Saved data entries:

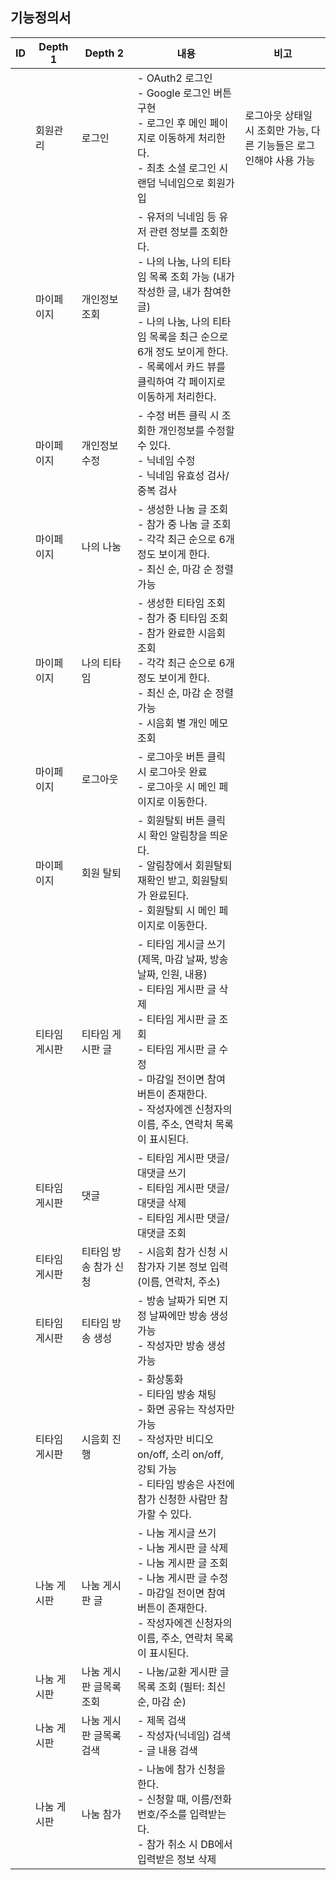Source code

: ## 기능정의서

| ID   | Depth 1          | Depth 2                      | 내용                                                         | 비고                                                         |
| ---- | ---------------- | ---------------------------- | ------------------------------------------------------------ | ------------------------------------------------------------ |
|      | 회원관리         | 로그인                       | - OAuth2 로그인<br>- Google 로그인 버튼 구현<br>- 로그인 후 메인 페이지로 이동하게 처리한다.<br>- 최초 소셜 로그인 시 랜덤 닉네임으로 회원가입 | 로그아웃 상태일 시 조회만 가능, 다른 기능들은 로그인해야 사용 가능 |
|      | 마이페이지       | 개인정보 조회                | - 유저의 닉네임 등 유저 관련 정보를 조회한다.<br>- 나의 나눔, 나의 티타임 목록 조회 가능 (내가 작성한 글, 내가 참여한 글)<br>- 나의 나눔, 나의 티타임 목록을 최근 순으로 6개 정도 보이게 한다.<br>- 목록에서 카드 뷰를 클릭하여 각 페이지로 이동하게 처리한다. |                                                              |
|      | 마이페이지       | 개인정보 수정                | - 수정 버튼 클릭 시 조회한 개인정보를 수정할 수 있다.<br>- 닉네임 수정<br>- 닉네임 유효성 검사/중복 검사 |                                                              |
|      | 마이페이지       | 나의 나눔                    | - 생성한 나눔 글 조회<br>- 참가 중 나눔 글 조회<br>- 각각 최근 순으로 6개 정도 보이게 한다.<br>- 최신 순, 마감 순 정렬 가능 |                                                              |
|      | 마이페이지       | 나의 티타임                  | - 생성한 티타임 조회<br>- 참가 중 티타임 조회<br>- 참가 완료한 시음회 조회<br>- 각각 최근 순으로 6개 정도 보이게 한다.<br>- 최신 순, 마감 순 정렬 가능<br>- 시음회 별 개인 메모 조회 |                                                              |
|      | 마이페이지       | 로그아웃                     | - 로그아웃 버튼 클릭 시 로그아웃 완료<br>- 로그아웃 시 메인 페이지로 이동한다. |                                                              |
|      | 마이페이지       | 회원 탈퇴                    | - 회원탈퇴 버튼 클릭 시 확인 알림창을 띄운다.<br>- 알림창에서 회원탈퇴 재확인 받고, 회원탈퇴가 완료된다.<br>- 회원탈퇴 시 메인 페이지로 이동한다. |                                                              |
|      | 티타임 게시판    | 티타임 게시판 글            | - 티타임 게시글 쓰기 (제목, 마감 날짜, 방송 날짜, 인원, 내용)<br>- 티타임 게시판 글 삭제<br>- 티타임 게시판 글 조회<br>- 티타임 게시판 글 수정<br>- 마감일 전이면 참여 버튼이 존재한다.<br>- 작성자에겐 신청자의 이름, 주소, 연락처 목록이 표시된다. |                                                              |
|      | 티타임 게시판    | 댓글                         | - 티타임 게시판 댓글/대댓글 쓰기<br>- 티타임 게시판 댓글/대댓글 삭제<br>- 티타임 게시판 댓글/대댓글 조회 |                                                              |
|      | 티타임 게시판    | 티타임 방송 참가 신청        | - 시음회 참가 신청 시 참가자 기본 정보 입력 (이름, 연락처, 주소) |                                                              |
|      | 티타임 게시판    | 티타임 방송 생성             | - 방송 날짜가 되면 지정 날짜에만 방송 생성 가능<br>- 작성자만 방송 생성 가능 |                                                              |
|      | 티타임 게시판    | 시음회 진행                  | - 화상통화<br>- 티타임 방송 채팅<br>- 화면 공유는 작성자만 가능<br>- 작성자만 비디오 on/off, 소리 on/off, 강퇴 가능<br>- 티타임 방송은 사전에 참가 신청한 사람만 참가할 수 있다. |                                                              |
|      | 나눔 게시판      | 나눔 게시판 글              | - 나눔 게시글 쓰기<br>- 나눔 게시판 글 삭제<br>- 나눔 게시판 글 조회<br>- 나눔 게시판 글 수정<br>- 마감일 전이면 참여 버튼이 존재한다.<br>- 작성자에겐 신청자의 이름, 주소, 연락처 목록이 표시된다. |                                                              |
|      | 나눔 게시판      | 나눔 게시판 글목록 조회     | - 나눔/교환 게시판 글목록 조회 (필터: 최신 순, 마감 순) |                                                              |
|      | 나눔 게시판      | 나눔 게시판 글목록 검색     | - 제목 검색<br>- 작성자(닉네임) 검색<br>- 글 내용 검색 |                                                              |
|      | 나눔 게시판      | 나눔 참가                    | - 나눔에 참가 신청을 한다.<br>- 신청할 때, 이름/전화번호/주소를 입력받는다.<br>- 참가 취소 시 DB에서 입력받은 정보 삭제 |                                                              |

* * *

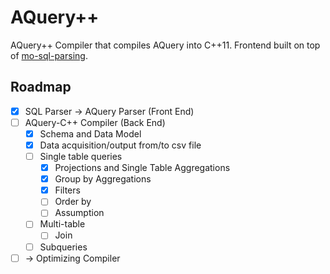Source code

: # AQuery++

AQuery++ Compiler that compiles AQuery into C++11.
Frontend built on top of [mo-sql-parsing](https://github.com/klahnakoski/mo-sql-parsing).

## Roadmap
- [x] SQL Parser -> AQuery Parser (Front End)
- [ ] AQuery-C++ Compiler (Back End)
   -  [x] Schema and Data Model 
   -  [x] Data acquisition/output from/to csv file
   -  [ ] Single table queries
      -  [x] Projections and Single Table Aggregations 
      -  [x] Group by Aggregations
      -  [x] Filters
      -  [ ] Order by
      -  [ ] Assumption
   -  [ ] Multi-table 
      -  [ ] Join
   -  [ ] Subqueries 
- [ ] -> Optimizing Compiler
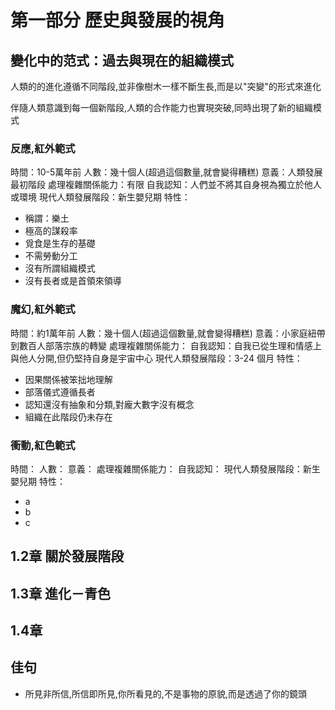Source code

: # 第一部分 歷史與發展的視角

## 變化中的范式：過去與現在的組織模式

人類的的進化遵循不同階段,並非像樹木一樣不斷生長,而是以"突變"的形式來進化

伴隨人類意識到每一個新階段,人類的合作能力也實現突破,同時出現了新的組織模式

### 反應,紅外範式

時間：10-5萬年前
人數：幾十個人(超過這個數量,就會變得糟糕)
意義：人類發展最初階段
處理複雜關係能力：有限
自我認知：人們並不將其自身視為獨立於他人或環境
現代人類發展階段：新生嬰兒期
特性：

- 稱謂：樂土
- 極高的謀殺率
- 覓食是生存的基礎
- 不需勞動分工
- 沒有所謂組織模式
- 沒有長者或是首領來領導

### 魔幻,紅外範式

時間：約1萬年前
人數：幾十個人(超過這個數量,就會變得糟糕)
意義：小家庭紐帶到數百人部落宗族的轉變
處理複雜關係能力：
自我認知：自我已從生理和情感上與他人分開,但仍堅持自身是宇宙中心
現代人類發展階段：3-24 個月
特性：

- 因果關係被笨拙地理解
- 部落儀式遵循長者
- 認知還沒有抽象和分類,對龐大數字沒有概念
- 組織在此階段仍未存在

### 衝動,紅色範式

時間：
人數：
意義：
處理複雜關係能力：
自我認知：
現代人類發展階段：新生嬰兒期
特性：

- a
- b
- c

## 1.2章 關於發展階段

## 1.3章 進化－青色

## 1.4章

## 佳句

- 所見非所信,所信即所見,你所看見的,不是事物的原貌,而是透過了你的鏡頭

ASSIGNED TASK>
A clean copy is needed of the lines above from the one with "AQuery++ Compiler that" up to and including the one with "- 所見非所信,所信即所見,你所看見的,不是事物的原貌,而是透過了你的鏡頭". Please set it down exactly, with no pictures.

RESULT OF THIS TASK>
AQuery++ Compiler that compiles AQuery into C++11.
Frontend built on top of [mo-sql-parsing](https://github.com/klahnakoski/mo-sql-parsing).

## Roadmap
- [x] SQL Parser -> AQuery Parser (Front End)
- [ ] AQuery-C++ Compiler (Back End)
   -  [x] Schema and Data Model 
   -  [x] Data acquisition/output from/to csv file
   -  [ ] Single table queries
      -  [x] Projections and Single Table Aggregations 
      -  [x] Group by Aggregations
      -  [x] Filters
      -  [ ] Order by
      -  [ ] Assumption
   -  [ ] Multi-table 
      -  [ ] Join
   -  [ ] Subqueries 
- [ ] -> Optimizing Compiler
Source code

: # 第一部分 歷史與發展的視角

## 變化中的范式：過去與現在的組織模式

人類的的進化遵循不同階段,並非像樹木一樣不斷生長,而是以"突變"的形式來進化

伴隨人類意識到每一個新階段,人類的合作能力也實現突破,同時出現了新的組織模式

### 反應,紅外範式

時間：10-5萬年前
人數：幾十個人(超過這個數量,就會變得糟糕)
意義：人類發展最初階段
處理複雜關係能力：有限
自我認知：人們並不將其自身視為獨立於他人或環境
現代人類發展階段：新生嬰兒期
特性：

- 稱謂：樂土
- 極高的謀殺率
- 覓食是生存的基礎
- 不需勞動分工
- 沒有所謂組織模式
- 沒有長者或是首領來領導

### 魔幻,紅外範式

時間：約1萬年前
人數：幾十個人(超過這個數量,就會變得糟糕)
意義：小家庭紐帶到數百人部落宗族的轉變
處理複雜關係能力：
自我認知：自我已從生理和情感上與他人分開,但仍堅持自身是宇宙中心
現代人類發展階段：3-24 個月
特性：

- 因果關係被笨拙地理解
- 部落儀式遵循長者
- 認知還沒有抽象和分類,對龐大數字沒有概念
- 組織在此階段仍未存在

### 衝動,紅色範式

時間：
人數：
意義：
處理複雜關係能力：
自我認知：
現代人類發展階段：新生嬰兒期
特性：

- a
- b
- c

## 1.2章 關於發展階段

## 1.3章 進化－青色

## 1.4章

## 佳句

- 所見非所信,所信即所見,你所看見的,不是事物的原貌,而是透過了你的鏡頭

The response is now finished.